(Dataset entries)
☆ ☆ ☆ ☆ ☆
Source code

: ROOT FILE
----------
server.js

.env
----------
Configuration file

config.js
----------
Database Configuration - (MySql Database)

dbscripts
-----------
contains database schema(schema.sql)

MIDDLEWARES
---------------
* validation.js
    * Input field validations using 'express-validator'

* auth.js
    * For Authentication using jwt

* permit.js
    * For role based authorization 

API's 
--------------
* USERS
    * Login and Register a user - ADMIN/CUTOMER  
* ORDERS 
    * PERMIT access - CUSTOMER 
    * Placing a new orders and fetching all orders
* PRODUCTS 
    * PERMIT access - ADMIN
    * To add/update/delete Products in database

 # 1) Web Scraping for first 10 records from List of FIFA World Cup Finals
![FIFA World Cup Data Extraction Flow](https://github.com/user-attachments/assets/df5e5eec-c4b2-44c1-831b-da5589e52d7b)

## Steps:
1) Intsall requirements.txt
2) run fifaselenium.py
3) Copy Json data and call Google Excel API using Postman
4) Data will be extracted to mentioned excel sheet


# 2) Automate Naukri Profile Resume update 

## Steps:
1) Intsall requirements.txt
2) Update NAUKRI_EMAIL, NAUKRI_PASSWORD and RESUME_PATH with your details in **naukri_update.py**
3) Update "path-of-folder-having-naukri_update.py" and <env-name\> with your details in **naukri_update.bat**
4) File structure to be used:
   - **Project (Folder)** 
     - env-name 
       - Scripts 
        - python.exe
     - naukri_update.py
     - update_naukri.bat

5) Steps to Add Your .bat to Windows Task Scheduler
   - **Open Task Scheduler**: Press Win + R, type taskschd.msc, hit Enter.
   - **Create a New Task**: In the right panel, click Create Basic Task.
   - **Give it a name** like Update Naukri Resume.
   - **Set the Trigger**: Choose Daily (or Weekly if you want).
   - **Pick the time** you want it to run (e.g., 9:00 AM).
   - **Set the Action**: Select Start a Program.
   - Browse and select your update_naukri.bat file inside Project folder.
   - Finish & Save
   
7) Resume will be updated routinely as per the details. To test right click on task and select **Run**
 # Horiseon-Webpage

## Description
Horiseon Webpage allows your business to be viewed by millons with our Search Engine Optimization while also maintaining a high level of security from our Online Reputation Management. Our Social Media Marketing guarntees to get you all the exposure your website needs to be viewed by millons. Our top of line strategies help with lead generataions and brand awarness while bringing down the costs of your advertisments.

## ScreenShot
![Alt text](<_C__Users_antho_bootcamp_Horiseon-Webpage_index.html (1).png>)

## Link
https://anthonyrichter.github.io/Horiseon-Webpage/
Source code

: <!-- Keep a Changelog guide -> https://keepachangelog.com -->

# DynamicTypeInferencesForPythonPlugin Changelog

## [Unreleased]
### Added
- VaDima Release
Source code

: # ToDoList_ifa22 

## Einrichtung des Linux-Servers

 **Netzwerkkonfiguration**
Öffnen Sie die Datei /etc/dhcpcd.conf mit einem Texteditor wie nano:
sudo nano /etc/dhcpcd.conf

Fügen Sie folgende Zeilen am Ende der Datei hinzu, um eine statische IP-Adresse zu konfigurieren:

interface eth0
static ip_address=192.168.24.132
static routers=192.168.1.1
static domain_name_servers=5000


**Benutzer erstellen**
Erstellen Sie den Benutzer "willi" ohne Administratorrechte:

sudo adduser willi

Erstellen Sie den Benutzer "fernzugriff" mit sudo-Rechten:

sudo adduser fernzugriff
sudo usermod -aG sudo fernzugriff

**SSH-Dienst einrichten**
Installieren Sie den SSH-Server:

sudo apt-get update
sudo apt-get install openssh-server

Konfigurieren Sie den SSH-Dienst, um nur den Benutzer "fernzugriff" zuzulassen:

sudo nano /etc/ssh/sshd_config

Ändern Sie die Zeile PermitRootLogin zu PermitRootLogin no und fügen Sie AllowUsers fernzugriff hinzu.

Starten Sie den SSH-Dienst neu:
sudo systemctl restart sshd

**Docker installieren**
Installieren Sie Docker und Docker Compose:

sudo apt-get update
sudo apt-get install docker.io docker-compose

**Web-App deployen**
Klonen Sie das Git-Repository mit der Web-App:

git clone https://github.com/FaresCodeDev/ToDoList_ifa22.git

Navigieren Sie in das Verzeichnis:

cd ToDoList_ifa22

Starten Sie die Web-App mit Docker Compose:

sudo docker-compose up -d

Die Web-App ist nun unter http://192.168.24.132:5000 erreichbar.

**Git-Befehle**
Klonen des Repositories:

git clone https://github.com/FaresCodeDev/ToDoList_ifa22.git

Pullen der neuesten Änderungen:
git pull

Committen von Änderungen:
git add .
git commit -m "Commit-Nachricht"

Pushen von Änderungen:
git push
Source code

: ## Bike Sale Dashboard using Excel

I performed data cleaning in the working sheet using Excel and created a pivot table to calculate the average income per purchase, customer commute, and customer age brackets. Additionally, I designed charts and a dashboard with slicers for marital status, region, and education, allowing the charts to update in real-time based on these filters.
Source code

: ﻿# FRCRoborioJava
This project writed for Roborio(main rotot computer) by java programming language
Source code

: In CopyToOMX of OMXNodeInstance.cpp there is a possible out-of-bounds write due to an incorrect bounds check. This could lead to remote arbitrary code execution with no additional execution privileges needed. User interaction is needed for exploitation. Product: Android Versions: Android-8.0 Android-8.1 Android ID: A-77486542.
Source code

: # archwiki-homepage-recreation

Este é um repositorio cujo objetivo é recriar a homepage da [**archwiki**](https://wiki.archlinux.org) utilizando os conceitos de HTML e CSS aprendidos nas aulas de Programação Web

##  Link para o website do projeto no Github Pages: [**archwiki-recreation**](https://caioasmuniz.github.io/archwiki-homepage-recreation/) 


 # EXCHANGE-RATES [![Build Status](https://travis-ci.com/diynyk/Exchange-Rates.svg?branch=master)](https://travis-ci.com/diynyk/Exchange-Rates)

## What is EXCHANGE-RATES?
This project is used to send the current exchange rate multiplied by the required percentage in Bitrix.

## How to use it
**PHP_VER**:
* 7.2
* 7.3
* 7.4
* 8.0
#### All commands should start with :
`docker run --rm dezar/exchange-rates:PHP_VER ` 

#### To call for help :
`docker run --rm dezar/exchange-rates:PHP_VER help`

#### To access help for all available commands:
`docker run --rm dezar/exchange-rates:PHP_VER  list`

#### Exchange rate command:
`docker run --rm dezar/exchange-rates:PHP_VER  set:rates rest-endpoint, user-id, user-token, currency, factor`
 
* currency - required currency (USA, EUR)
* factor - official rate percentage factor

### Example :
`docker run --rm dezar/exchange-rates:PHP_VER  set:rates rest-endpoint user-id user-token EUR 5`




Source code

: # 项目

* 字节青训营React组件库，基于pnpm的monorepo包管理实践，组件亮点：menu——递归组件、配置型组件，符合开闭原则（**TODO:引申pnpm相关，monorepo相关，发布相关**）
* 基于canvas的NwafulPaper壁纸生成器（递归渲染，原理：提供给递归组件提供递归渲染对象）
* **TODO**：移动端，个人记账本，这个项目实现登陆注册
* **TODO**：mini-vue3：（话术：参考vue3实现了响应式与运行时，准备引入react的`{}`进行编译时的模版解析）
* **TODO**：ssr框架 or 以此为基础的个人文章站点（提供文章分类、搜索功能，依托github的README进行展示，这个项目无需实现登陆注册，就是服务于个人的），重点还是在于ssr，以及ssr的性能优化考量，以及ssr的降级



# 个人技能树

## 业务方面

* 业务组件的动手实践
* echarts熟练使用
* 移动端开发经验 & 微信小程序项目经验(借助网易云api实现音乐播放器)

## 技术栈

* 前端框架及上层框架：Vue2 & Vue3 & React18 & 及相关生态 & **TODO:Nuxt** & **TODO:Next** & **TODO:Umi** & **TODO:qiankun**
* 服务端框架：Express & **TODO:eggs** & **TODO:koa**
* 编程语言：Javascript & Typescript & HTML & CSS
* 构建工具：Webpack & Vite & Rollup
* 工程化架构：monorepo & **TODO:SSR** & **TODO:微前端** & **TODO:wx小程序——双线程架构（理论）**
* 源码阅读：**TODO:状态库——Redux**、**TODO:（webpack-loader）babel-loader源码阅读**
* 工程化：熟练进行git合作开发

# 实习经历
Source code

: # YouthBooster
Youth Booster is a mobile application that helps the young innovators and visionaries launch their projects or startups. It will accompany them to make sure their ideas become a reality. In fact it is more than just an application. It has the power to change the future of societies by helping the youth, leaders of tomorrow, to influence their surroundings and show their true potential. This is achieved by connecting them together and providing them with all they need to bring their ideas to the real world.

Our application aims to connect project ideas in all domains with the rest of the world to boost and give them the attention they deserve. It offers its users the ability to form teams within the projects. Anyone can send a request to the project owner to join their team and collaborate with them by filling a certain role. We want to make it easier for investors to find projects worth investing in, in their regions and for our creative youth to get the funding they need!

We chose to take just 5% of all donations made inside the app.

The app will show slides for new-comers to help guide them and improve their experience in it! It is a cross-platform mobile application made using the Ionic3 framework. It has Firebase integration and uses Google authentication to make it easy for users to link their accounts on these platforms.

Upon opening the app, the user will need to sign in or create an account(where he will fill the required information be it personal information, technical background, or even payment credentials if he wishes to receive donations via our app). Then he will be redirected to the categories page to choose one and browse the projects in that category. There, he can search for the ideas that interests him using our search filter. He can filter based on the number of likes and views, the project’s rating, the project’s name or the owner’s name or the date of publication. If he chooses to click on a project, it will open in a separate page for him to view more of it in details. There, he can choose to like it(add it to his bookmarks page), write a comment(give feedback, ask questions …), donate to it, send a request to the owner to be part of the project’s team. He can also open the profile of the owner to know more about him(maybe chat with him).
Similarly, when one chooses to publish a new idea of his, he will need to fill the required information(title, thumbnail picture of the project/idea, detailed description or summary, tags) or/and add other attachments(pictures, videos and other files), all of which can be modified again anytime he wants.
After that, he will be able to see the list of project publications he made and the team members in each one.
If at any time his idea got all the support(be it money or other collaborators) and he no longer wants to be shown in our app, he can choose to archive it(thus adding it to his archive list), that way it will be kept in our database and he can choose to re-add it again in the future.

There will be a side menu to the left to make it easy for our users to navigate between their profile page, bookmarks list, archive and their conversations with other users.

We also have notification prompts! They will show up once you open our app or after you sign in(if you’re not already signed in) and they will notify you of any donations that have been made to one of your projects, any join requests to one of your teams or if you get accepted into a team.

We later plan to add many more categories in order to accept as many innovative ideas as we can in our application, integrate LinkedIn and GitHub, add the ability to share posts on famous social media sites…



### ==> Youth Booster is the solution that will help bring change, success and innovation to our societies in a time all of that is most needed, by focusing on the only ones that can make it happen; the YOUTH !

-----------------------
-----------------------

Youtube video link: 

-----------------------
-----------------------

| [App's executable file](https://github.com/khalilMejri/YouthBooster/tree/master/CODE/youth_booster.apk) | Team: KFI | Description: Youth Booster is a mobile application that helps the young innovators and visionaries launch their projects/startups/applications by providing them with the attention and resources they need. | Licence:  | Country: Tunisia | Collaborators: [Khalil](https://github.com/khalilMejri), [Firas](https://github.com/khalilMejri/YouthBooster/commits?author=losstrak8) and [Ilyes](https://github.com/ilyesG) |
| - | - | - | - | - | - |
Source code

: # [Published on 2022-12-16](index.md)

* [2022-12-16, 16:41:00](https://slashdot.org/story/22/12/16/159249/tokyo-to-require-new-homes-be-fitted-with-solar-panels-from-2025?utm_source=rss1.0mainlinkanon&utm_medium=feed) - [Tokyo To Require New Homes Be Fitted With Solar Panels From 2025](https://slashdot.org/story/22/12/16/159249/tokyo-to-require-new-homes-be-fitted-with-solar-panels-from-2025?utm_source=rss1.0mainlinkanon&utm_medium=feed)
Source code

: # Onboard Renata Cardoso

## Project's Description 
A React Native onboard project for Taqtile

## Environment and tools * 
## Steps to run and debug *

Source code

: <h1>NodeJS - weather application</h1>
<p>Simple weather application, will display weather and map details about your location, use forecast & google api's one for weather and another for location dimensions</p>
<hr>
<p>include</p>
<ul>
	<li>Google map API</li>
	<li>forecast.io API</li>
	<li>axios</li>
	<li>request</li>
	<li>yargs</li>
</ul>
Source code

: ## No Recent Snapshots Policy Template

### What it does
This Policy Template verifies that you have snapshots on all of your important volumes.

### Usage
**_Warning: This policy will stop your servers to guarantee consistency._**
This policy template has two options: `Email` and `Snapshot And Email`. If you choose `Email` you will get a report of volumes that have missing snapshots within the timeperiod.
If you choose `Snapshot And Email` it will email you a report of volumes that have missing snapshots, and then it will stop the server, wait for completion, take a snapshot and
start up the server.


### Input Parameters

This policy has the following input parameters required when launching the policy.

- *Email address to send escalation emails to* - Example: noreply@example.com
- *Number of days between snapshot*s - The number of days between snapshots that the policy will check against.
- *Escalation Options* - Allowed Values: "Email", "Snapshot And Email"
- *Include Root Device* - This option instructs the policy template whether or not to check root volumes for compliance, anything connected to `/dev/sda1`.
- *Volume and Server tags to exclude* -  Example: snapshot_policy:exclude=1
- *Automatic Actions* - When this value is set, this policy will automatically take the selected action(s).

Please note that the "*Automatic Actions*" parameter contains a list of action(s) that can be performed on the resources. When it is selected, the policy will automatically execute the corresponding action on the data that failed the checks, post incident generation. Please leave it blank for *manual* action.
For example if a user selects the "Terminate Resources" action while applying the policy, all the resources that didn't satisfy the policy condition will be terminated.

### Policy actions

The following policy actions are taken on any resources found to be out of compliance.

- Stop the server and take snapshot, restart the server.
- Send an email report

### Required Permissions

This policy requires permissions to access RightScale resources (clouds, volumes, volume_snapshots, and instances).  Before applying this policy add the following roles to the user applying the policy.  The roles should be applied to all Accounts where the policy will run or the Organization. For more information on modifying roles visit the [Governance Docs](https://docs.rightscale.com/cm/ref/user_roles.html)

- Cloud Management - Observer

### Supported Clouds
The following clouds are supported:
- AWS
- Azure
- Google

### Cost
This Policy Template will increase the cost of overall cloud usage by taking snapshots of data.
☆ ☆ ☆ ☆ ☆
Using the data above, print exactly the lines from the line that contains "to guarantee consistency._**" through the line that contains "- *Volume and", with both included.

**_Warning: This policy will stop your servers to guarantee consistency._**
This policy template has two options: `Email` and `Snapshot And Email`. If you choose `Email` you will get a report of volumes that have missing snapshots within the timeperiod.
If you choose `Snapshot And Email` it will email you a report of volumes that have missing snapshots, and then it will stop the server, wait for completion, take a snapshot and
start up the server.


### Input Parameters

This policy has the following input parameters required when launching the policy.

- *Email address to send escalation emails to* - Example: noreply@example.com
- *Number of days between snapshot*s - The number of days between snapshots that the policy will check against.
- *Escalation Options* - Allowed Values: "Email", "Snapshot And Email"
- *Include Root Device* - This option instructs the policy template whether or not to check root volumes for compliance, anything connected to `/dev/sda1`.
- *Volume and Server tags to exclude* -  Example: snapshot_policy:exclude=1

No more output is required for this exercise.